Mind you, I’ve just been doing this for one day, and I only did it a handful of times, but that was enough to create the energy shift I felt this morning.

If you’d like to try this, here you go:

  1. Think of something that’s been worrying, preoccupying, or troubling you, something you feel anxious or disturbed about.
  2. Take a snapshot of your whole internal state, and notice how you represent it. Is it a memory or something you imagine happening in the future? What does it look like? Are you telling yourself about it in an internal dialogue or monologue? What sensation are you feeling and where is it in your body?
  3. Just like a movie scene dissolves or fades so another scene can begin, allow the images to dissolve into pixels, dust, atoms. Turn down the volume of the sounds and words until you hear silence. Tune into your body and the sensations you are actually feeling. Let the feelings drain down into the ground. Note: It’s important to really take your time with this step. First you acknowledge your internal visions, words, and sensations. Then you allow each one to exit in a way that works for you.
  4. Notice the absence of the preoccupation. What are you experiencing? If there’s anything else related to the original state, allow it to fully exit.
  5. Bring back the images, words, and/or feelings. How is this experience different from the first time?
  6. Dissolve them again. How is this different from the first time?
  7. Imagine that any time in the future, when you notice you are not being present/feeling happy/being preoccupied, you have this powerful tool to create inner peace at your disposal.

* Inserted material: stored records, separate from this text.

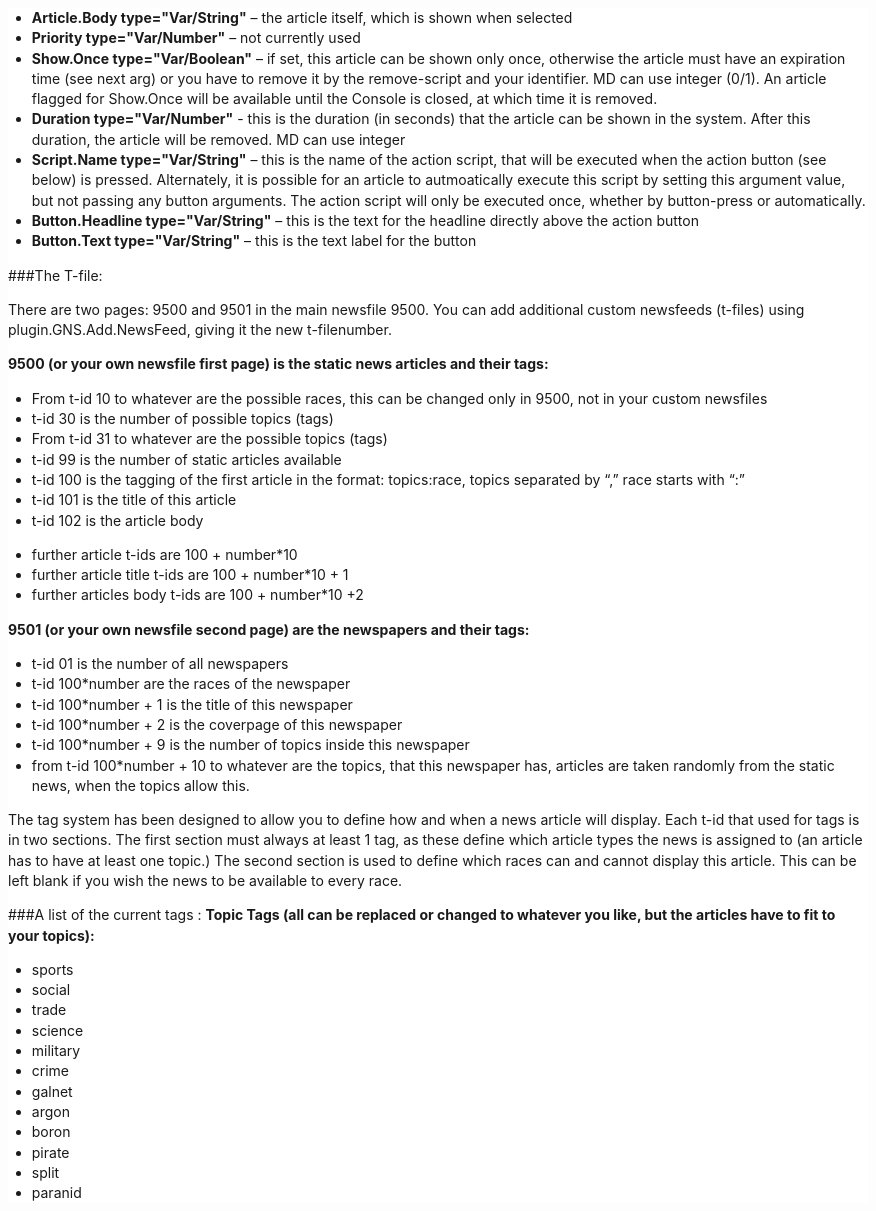 - **Article.Body type="Var/String"** – the article itself, which is shown when selected
- **Priority type="Var/Number"** – not currently used
- **Show.Once type="Var/Boolean"** – if set, this article can be shown only once, otherwise the article must have an expiration time (see next arg) or you have to remove it by the remove-script and your identifier. MD can use integer (0/1). An article flagged for Show.Once will be available until the Console is closed, at which time it is removed.
- **Duration type="Var/Number"** - this is the duration (in seconds) that the article can be shown in the system. After this duration, the article will be removed. MD can use integer
- **Script.Name type="Var/String"** – this is the name of the action script, that will be executed when the action button (see below) is pressed. Alternately, it is possible for an article to autmoatically execute this script by setting this argument value, but not passing any button arguments. The action script will only be executed once, whether by button-press or automatically.
- **Button.Headline type="Var/String"** – this is the text for the headline directly above the action button 
- **Button.Text type="Var/String"** – this is the text label for the button

###The T-file:

There are two pages: 9500 and 9501 in the main newsfile 9500. You can add additional custom newsfeeds (t-files) using plugin.GNS.Add.NewsFeed, giving it the new t-filenumber.

**9500 (or your own newsfile first page) is the static news articles and their tags:**

- From t-id 10 to whatever are the possible races, this can be changed only in 9500, not in your custom newsfiles 
- t-id 30 is the number of possible topics (tags)
- From t-id 31 to whatever are the possible topics (tags)
- t-id 99 is the number of static articles available
- t-id 100 is the tagging of the first article in the format: topics:race, topics separated by “,” race starts with “:”
- t-id 101 is the title of this article
- t-id 102 is the article body

* further article t-ids are 100 + number*10
* further article title t-ids are 100 + number*10 + 1 
* further articles body t-ids are 100 + number*10 +2

**9501 (or your own newsfile second page) are the newspapers and their tags:**

- t-id 01 is the number of all newspapers
- t-id 100*number are the races of the newspaper
- t-id 100*number + 1 is the title of this newspaper
- t-id 100*number + 2 is the coverpage of this newspaper
- t-id 100*number + 9 is the number of topics inside this newspaper 
- from t-id 100*number + 10 to whatever are the topics, that this newspaper has, articles are taken randomly from the static news, when the topics allow this.

The tag system has been designed to allow you to define how and when a news article will display. Each t-id that used for tags is in two sections. The first section must always at least 1 tag, as these define which article types the news is assigned to (an article has to have at least one topic.) The second section is used to define which races can and cannot display this article. This can be left blank if you wish the news to be available to every race.

###A list of the current tags :
**Topic Tags (all can be replaced or changed to whatever you like, but the articles have to fit to your topics):**
- sports 
- social
- trade 
- science 
- military 
- crime 
- galnet 
- argon
- boron
- pirate
- split 
- paranid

Insight into internal and external awareness

Tricycle magazine’s Daily Dharma quote (see below) addresses the nature of reality.

It all comes from the mind.

I’ve been interested in the mind and how to use it for a long time. Learning about the 12 states of attention (taught by Nelson Zink) helped me recognize how habitual we often are in how we use our minds — and how we can regain access to neglected states.

One of the characteristics of every state of attention is whether it is internal or external. Some people are more externally focused, while others attend more to their internal experiences. Internal/external are metaprogram sorts in NLP and pertain to Enneagram types as well.

One of the directions to wholeness is to seek more experience with the awareness that you use less often. When an externally referenced person begins to notice more of her/his internal experience, it can be mind-blowing!

Notice how often your mind attends to external matters and how often it attends to your actual experience. Are you more internally or externally referenced?

Tibetan Buddhism weighs in on these states:

The Root of Everything

The mind is the root of everything. In the Tibetan teachings, it is called kun je gyalpo, “the king who is responsible for everything,” or in modern translation, “the universal ordering principle.” Mind is the creator of happiness and the creator of suffering, the creator of what we call samsara and the creator of what we call nirvana. As Tulku Urgyen Rinpoche used to say, “Samsara is mind turned outwardly, lost in its projections; nirvana is mind turned inwardly, recognizing its nature.”

-Sogyal Rinpoche, “A Mind Like a Clear Pool”

Yes, nothing exists outside awareness. Therefore, the mind is the root of everything.

Wikipedia says samsara is “the continuous but random drift of passions, desires, emotions, and experiences.” In other words, suffering.

Nirvana, on the other hand, is said to be beyond suffering, the mind free of attachment.

These are new connections for me today. Thank you for that, Tricycle!